An alternative management in severe constipation is the prescription of oral laxatives, because it is less invasive and more acceptable for children. The most common oral laxative is PEG (PEG 4000, PEG 3350 +/– electrolytes) [21]. The major disadvantage of the method is delayed symptoms relief; however, it is proven to be equally effective and PEG 4000 is not associated with relevant electrolyte disturbances. In fact, in many countries high-molecular-weight macrogols represent a first-choice therapy in chronic constipation [22, 23]. It is important to acknowledge that the presented girl developed severe constipation during the pandemic of COVID-19. Many of the health centres established a phone consultation as a compromise between giving medical advice and minimising the risk of contact between mildly sick and potentially seriously ill patients [24, 25]. Conversely, giving medical advice indirectly can lead to miscommunication between the patient and doctor. The message given by the parents may not be correct; they may misinterpret the symptoms and condition of their child.
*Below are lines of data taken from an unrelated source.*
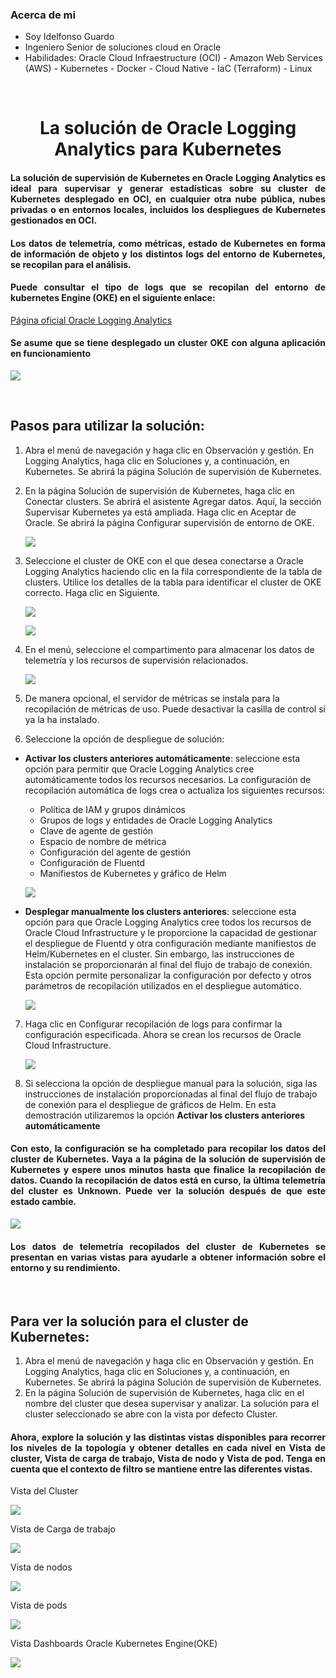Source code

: ### Acerca de mi
- Soy Idelfonso Guardo
- Ingeniero Senior de soluciones cloud en Oracle
- Habilidades:
            Oracle Cloud Infraestructure (OCI)
          - Amazon Web Services (AWS)
          - Kubernetes
          - Docker
          - Cloud Native
          - IaC (Terraform)
          - Linux

</br>

<h1 align="center"> La solución de Oracle Logging Analytics para Kubernetes </h1>

<h4 align="justify"> La solución de supervisión de Kubernetes en Oracle Logging Analytics es ideal para supervisar y generar estadísticas sobre su cluster de Kubernetes desplegado en OCI, en cualquier otra nube pública, nubes privadas o en entornos locales, incluidos los despliegues de Kubernetes gestionados en OCI.
</h4>

<h4 align="justify">Los datos de telemetría, como métricas, estado de Kubernetes en forma de información de objeto y los distintos logs del entorno de Kubernetes, se recopilan para el análisis.
</h4>

<h4 align="justify"> Puede consultar el tipo de logs que se recopilan del entorno de kubernetes Engine (OKE) en el siguiente enlace: </h4>

[Página oficial Oracle Logging Analytics](https://docs.oracle.com/es-ww/iaas/logging-analytics/doc/kubernetes-solution.html)

<h4 align="justify"> Se asume que se tiene desplegado un cluster OKE con alguna aplicación en funcionamiento</h4>

   ![](./Imagenes/Imagen000.png)

</br>

## Pasos para utilizar la solución:

1. Abra el menú de navegación y haga clic en Observación y gestión. En Logging Analytics, haga clic en Soluciones y, a continuación, en Kubernetes. Se abrirá la página Solución de supervisión de Kubernetes.
2. En la página Solución de supervisión de Kubernetes, haga clic en Conectar clusters. Se abrirá el asistente Agregar datos. Aquí, la sección Supervisar Kubernetes ya está ampliada. Haga clic en Aceptar de Oracle. Se abrirá la página Configurar supervisión de entorno de OKE.
   
   ![](./Imagenes/Imagen001.png)
   
3. Seleccione el cluster de OKE con el que desea conectarse a Oracle Logging Analytics haciendo clic en la fila correspondiente de la tabla de clusters. Utilice los detalles de la tabla para identificar el cluster de OKE correcto. Haga clic en Siguiente.
   
   ![](./Imagenes/Imagen002.png)
   
   ![](./Imagenes/Imagen003.png)
   
4. En el menú, seleccione el compartimento para almacenar los datos de telemetría y los recursos de supervisión relacionados.
   
   ![](./Imagenes/Imagen004.png)
   
5. De manera opcional, el servidor de métricas se instala para la recopilación de métricas de uso. Puede desactivar la casilla de control si ya la ha instalado.
6. Seleccione la opción de despliegue de solución:
- **Activar los clusters anteriores automáticamente**: seleccione esta opción para permitir que Oracle Logging Analytics cree automáticamente todos los recursos necesarios.
La configuración de recopilación automática de logs crea o actualiza los siguientes recursos:

   - Política de IAM y grupos dinámicos
   - Grupos de logs y entidades de Oracle Logging Analytics
   - Clave de agente de gestión
   - Espacio de nombre de métrica
   - Configuración del agente de gestión
   - Configuración de Fluentd
   - Manifiestos de Kubernetes y gráfico de Helm
     
   ![](./Imagenes/Imagen005.png)

- **Desplegar manualmente los clusters anteriores**: seleccione esta opción para que Oracle Logging Analytics cree todos los recursos de Oracle Cloud Infrastructure y le proporcione la capacidad de gestionar el despliegue de Fluentd y otra configuración mediante manifiestos de Helm/Kubernetes en el cluster. Sin embargo, las instrucciones de instalación se proporcionarán al final del flujo de trabajo de conexión. Esta opción permite personalizar la configuración por defecto y otros parámetros de recopilación utilizados en el despliegue automático.

   ![](./Imagenes/Imagen006.png)
     

7. Haga clic en Configurar recopilación de logs para confirmar la configuración especificada.
Ahora se crean los recursos de Oracle Cloud Infrastructure.

   ![](./Imagenes/Imagen007.png)

8. Si selecciona la opción de despliegue manual para la solución, siga las instrucciones de instalación proporcionadas al final del flujo de trabajo de conexión para el despliegue de gráficos de Helm. En esta demostración utilizaremos la opción **Activar los clusters anteriores automáticamente**

<h4 align="justify">Con esto, la configuración se ha completado para recopilar los datos del cluster de Kubernetes. Vaya a la página de la solución de supervisión de Kubernetes y espere unos minutos hasta que finalice la recopilación de datos. Cuando la recopilación de datos está en curso, la última telemetría del cluster es Unknown. Puede ver la solución después de que este estado cambie.
</h4>

  ![](./Imagenes/Imagen008.png)

<h4 align="justify">Los datos de telemetría recopilados del cluster de Kubernetes se presentan en varias vistas para ayudarle a obtener información sobre el entorno y su rendimiento.
</h4>

</br>

## Para ver la solución para el cluster de Kubernetes:

1. Abra el menú de navegación y haga clic en Observación y gestión. En Logging Analytics, haga clic en Soluciones y, a continuación, en Kubernetes. Se abrirá la página Solución de supervisión de Kubernetes.
2. En la página Solución de supervisión de Kubernetes, haga clic en el nombre del cluster que desea supervisar y analizar. La solución para el cluster seleccionado se abre con la vista por defecto Cluster.

<h4 align="justify">Ahora, explore la solución y las distintas vistas disponibles para recorrer los niveles de la topología y obtener detalles en cada nivel en Vista de cluster, Vista de carga de trabajo, Vista de nodo y Vista de pod. Tenga en cuenta que el contexto de filtro se mantiene entre las diferentes vistas.
</h4>

Vista del Cluster

   ![](./Imagenes/Imagen009.png)

Vista de Carga de trabajo

  ![](./Imagenes/Imagen010.png)

Vista de nodos

 ![](./Imagenes/Imagen011.png)

 Vista de pods

 ![](./Imagenes/Imagen012.png)

 Vista Dashboards Oracle Kubernetes Engine(OKE)

 ![](./Imagenes/Imagen013.png)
On the other hand, the doctor may have a problem with receiving the message and interpret it incorrectly. This could have happened in the presented case. Our patient’s parents reported soiling to the GP who did not have a chance to examine the patient in person, which led to misdiagnosis and prescription of loperamide – an intestinal μ-opioid receptor agonist [26] that possess anti-secretory properties and blocks intestinal sodium channels [27]. Undoubtedly, the epidemiological situation in the country delayed transferring the patient to a paediatric gastroenterologist.

CONCLUSIONS

Sodium-phosphate enema is a standard treatment in chronic constipation, with proven efficiency. However, its adverse effects in children can result in life-threatening metabolic complications. Doctors must take into consideration examining patients before prescribing laxatives. It is obligatory to monitor the patient’s vital signs and laboratory results in search of hyperphosphataemia symptoms, and to launch fluid resuscitation or renal replacement therapy if needed. This complication is extremely rare but was repeatedly reported in the medical literature; therefore, it should be acknowledged by doctors worldwide.

DISCLOSURE

The authors declare no conflict of interest.